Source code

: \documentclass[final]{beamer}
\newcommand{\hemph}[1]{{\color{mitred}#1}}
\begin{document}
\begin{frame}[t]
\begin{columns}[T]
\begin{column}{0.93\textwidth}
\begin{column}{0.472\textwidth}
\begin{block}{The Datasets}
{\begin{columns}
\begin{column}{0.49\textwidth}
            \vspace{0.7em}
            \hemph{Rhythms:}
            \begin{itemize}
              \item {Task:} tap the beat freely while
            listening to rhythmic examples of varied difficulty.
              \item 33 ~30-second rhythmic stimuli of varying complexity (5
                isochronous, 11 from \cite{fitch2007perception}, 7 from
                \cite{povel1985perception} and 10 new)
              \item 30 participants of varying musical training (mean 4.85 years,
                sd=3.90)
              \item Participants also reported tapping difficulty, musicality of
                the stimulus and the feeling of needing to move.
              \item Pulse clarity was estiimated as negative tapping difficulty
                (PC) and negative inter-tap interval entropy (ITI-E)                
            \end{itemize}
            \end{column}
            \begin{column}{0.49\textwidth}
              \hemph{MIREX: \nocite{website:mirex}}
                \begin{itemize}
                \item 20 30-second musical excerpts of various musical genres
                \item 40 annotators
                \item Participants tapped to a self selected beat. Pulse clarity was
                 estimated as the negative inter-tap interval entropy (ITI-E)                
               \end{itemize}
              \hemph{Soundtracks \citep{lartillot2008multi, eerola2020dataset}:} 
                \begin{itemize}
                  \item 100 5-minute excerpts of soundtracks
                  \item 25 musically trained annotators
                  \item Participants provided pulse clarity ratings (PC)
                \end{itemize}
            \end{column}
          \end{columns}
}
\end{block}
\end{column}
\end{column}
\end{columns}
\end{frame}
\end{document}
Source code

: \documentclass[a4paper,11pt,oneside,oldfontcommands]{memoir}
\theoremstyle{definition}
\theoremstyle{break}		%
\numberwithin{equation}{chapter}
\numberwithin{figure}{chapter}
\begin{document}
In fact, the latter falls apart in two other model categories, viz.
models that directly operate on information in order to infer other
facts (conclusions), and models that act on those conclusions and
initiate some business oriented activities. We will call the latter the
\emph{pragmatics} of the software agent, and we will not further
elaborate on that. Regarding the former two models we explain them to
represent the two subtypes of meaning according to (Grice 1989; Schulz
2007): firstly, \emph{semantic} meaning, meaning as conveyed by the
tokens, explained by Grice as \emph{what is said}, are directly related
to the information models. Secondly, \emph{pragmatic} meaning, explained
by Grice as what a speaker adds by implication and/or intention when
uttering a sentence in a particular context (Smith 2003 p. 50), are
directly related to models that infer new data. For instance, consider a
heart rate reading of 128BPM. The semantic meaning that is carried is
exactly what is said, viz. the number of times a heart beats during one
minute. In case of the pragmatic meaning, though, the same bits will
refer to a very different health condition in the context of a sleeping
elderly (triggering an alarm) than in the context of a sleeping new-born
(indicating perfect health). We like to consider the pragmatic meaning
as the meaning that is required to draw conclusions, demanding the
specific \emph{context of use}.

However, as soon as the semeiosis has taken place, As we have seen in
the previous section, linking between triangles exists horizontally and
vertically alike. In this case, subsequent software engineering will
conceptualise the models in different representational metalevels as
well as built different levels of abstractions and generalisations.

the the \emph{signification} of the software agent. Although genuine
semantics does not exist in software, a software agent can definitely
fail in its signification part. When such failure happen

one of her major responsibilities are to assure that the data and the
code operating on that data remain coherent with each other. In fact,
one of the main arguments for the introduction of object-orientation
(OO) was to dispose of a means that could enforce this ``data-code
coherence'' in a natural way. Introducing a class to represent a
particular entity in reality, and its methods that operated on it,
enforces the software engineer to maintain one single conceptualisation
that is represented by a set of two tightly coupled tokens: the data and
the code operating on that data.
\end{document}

==

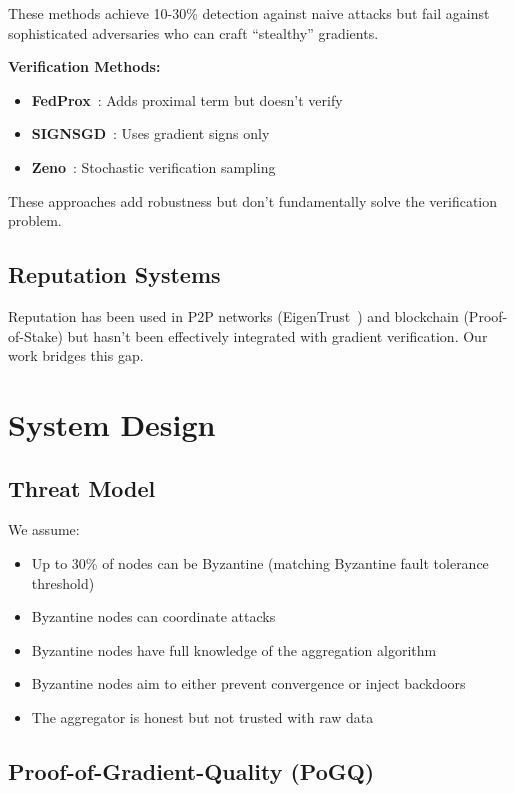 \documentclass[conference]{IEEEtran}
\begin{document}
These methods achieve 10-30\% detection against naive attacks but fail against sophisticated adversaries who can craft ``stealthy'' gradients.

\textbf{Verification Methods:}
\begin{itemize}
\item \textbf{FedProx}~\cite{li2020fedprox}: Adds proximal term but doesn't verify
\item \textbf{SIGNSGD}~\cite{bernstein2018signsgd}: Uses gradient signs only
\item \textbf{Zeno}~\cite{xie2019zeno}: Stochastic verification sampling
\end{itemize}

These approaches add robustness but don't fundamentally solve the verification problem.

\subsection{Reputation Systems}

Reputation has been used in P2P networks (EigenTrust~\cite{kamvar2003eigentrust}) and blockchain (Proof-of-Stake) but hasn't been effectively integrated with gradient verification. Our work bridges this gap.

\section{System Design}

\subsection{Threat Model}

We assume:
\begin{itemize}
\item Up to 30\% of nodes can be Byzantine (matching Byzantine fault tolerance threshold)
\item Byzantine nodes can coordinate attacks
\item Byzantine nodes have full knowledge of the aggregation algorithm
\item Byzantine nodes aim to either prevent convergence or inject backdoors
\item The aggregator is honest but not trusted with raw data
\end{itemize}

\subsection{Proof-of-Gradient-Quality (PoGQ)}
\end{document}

What is being asked =>
Read through the material above, and whenever a line contains "fail", copy it.

Task result =>
fail in its signification part. When such failure happen
These methods achieve 10-30\% detection against naive attacks but fail against sophisticated adversaries who can craft ``stealthy'' gradients.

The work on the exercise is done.